# Proximal Policy Optimization (PPO) with TensorFlow

Understanding PPO reinforcement learning algorithm and implementing it with TensorFlow 2.x

![image](https://miro.medium.com/max/1400/1*XreRjuz6MmATuoRvmprsdA.webp)

The source of the notes come from this [blog](https://towardsdatascience.com/proximal-policy-optimization-ppo-with-tensorflow-2-x-89c9430ecc26).

In this article, we will try to understand Open-AI’s Proximal Policy Optimization algorithm for reinforcement learning. After some basic theory, we will be implementing PPO with TensorFlow 2.x. Before you read further, I would recommend you take a look at the Actor-Critic method from [here](https://towardsdatascience.com/actor-critic-with-tensorflow-2-x-part-2of-2-b8ceb7e059db), as we will be modifying the code of that article for PPO.



## Why PPO?

1. *Unstable Policy Update*: In Many Policy Gradient Methods, policy updates are unstable because of larger step size, which leads to bad policy updates and when this new bad policy is used for learning then it leads to even worse policy.
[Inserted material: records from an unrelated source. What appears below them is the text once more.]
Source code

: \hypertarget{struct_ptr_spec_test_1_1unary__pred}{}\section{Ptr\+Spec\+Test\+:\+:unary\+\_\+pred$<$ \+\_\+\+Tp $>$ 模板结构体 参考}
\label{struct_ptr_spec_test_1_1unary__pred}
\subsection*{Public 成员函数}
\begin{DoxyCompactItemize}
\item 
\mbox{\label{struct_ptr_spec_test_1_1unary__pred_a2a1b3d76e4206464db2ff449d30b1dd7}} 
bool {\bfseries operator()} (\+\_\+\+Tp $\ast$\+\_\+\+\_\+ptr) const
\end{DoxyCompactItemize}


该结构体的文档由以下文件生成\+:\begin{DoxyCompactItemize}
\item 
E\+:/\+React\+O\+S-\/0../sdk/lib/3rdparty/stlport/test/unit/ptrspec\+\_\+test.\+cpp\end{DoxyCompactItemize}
And if steps are small then it leads to slower learning.

2. *Data Inefficiency*: Many learning methods learn from current experience and discard the experiences after gradient updates. This makes the learning process slow as a neural net takes lots of data to learn.

PPO comes handy to overcome the above issues.

### Core Idea Behind PPO

In earlier Policy gradient methods, the objective function was something like $\hat{\mathbb{E}}[\log \pi_{\theta}(a_t/s_t) \cdot \hat{A}_t]$. But now instead of the log of current policy, we will be taking the ratio of current policy and old policy.

$$\hat{\mathbb{E}} \big[\frac{\pi_{\theta}(a_t | s_t)}{\pi_{\theta_{\text{old}}}(a_t|s_t)} \hat{A}_t \big] = \hat{\mathbb{E}} \big[r_t(\theta) \hat{A}_t \big]$$

Equation comes from this [paper](https://arxiv.org/abs/1707.06347).

We will be also clipping the ratio and will the minimum of the two i.e b/w clipped and unclipped.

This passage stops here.